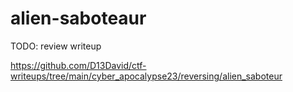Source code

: # alien-saboteaur

TODO: review writeup

https://github.com/D13David/ctf-writeups/tree/main/cyber_apocalypse23/reversing/alien_saboteur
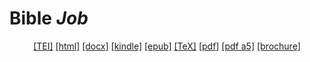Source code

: # Bible <em>Job</em> 

<header> <a target="_blank" title="Source XML/TEI" class="mime48 tei" href="https://hurlus.github.io/tei/bible_job.xml">[TEI]</a>  <a target="_blank" title="HTML une page" class="mime48 html" href="https://hurlus.github.io/bible_job/bible_job.html">[html]</a>  <a target="_blank" title="Bureautique (LibreOffice, MS.Word)" class="mime48 docx" href="https://hurlus.github.io/bible_job/bible_job.docx">[docx]</a>  <a target="_blank" title="Amazon.kindle" class="mime48 mobi" href="https://hurlus.github.io/bible_job/bible_job.mobi">[kindle]</a>  <a target="_blank" title="EPUB, pour liseuses et téléphones" class="mime48 epub" href="https://hurlus.github.io/bible_job/bible_job.epub">[epub]</a>  <a target="_blank" title="LaTeX" class="mime48 tex" href="https://hurlus.github.io/bible_job/bible_job.tex">[TeX]</a>  <a target="_blank" title="PDF à imprimer, A4 2 colonnes" class="mime48 pdf" href="https://hurlus.github.io/bible_job/bible_job.pdf">[pdf]</a>  <a target="_blank" title="PDF à lire, A5 une colonne" class="mime48 a5" href="https://hurlus.github.io/bible_job/bible_job_a5.pdf">[pdf a5]</a>  <a target="_blank" title="Brochure à agrafer, pdf imposé pour imprimante recto/verso" class="mime48 brochure" href="https://hurlus.github.io/bible_job/bible_job_brochure.pdf">[brochure]</a> </header>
============
**Exercise instructions:** What lines in the listing above hold the string "github"? List them.

**Your response:**
https://github.com/D13David/ctf-writeups/tree/main/cyber_apocalypse23/reversing/alien_saboteur
<header> <a target="_blank" title="Source XML/TEI" class="mime48 tei" href="https://hurlus.github.io/tei/bible_job.xml">[TEI]</a>  <a target="_blank" title="HTML une page" class="mime48 html" href="https://hurlus.github.io/bible_job/bible_job.html">[html]</a>  <a target="_blank" title="Bureautique (LibreOffice, MS.Word)" class="mime48 docx" href="https://hurlus.github.io/bible_job/bible_job.docx">[docx]</a>  <a target="_blank" title="Amazon.kindle" class="mime48 mobi" href="https://hurlus.github.io/bible_job/bible_job.mobi">[kindle]</a>  <a target="_blank" title="EPUB, pour liseuses et téléphones" class="mime48 epub" href="https://hurlus.github.io/bible_job/bible_job.epub">[epub]</a>  <a target="_blank" title="LaTeX" class="mime48 tex" href="https://hurlus.github.io/bible_job/bible_job.tex">[TeX]</a>  <a target="_blank" title="PDF à imprimer, A4 2 colonnes" class="mime48 pdf" href="https://hurlus.github.io/bible_job/bible_job.pdf">[pdf]</a>  <a target="_blank" title="PDF à lire, A5 une colonne" class="mime48 a5" href="https://hurlus.github.io/bible_job/bible_job_a5.pdf">[pdf a5]</a>  <a target="_blank" title="Brochure à agrafer, pdf imposé pour imprimante recto/verso" class="mime48 brochure" href="https://hurlus.github.io/bible_job/bible_job_brochure.pdf">[brochure]</a> </header>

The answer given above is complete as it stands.